*Work order*:
Across the entries below, how many lines have the string "wiring" in them? Reply with only the number.

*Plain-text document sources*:
+-------+
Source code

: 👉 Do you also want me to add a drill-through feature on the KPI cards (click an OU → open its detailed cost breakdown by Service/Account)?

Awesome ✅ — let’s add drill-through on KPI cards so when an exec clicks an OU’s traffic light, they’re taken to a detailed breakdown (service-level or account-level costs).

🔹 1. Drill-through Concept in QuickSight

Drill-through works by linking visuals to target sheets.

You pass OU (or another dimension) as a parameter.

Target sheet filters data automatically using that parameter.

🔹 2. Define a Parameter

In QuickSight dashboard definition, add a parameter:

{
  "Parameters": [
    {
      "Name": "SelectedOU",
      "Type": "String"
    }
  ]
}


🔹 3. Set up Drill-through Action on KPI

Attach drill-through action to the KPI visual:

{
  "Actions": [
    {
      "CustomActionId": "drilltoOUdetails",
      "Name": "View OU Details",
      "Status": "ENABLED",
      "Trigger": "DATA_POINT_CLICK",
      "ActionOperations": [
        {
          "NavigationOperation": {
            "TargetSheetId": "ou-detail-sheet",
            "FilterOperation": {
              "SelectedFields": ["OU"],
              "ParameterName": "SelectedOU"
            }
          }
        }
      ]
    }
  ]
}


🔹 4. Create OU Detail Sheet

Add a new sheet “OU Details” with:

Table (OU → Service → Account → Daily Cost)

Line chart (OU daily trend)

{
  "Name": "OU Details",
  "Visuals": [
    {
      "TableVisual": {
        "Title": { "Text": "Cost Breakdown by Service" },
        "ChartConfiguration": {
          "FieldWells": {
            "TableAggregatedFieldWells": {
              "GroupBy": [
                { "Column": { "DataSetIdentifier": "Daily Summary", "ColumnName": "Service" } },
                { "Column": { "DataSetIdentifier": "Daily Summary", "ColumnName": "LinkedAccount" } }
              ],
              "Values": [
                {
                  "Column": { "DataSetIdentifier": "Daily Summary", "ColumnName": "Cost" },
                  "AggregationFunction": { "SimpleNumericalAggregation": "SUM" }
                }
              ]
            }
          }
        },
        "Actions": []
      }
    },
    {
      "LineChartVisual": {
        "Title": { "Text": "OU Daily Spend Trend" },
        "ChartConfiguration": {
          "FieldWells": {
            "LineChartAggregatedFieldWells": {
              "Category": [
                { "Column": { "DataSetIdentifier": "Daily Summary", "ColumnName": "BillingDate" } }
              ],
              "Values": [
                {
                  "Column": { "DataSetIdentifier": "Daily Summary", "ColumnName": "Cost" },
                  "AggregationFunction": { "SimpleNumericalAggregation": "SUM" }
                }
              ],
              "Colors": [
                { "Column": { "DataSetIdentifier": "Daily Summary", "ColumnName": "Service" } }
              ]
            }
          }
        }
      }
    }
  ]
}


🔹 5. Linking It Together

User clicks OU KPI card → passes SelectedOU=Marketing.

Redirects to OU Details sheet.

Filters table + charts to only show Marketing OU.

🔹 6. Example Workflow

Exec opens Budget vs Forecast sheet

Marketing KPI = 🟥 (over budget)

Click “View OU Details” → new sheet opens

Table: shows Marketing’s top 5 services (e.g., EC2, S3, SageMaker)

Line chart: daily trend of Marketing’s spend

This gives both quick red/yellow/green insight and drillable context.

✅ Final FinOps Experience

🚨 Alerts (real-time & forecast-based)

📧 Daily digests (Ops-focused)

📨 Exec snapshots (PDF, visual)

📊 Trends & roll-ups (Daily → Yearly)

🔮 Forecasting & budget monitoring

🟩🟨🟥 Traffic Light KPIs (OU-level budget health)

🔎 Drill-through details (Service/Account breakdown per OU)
+-------+
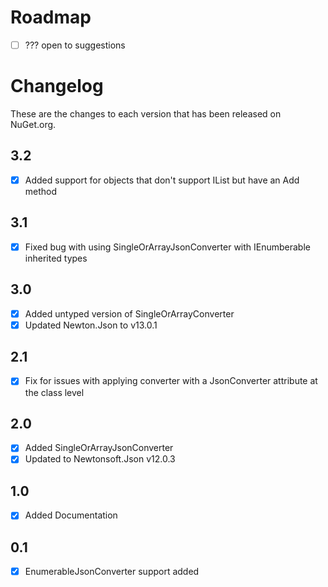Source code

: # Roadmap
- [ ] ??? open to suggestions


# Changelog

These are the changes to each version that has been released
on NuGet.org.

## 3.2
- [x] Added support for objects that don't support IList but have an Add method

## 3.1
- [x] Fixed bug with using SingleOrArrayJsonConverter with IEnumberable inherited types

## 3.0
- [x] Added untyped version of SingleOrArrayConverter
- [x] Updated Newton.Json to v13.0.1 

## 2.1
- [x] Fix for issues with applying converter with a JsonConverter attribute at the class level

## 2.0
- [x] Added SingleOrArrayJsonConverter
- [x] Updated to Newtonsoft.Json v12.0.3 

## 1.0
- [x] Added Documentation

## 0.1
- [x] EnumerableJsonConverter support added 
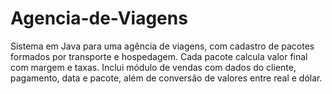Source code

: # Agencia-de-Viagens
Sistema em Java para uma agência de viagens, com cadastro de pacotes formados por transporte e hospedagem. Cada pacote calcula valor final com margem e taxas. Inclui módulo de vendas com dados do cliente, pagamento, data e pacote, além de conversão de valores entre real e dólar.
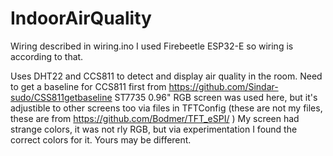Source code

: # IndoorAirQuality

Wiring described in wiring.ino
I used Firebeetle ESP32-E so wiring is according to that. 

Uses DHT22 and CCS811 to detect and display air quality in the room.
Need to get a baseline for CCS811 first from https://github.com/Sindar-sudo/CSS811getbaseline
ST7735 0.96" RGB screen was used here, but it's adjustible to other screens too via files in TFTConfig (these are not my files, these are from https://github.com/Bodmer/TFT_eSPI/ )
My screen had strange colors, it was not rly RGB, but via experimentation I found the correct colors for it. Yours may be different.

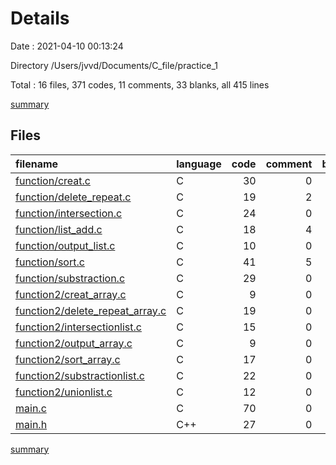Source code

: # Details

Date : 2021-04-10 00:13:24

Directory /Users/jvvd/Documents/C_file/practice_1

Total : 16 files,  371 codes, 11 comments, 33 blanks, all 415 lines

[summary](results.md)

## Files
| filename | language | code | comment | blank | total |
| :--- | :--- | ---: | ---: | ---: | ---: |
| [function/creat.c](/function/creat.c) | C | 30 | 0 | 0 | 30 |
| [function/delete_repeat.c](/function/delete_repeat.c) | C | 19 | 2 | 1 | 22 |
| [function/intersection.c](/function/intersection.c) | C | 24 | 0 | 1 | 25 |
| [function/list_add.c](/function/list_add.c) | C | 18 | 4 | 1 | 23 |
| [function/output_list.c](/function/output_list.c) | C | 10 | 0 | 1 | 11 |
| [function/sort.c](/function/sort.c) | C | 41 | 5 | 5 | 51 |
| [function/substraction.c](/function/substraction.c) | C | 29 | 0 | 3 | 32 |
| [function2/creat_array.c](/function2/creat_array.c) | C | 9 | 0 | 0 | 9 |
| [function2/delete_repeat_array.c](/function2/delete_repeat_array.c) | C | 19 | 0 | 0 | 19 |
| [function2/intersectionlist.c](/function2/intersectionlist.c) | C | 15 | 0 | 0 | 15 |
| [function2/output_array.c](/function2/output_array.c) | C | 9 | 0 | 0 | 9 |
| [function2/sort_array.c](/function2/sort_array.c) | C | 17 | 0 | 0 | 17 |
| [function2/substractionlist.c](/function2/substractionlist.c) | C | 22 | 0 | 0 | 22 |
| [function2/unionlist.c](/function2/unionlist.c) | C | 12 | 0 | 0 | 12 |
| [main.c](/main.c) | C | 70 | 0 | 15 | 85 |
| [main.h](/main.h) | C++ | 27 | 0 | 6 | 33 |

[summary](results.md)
+-------+
*Completed task*:
2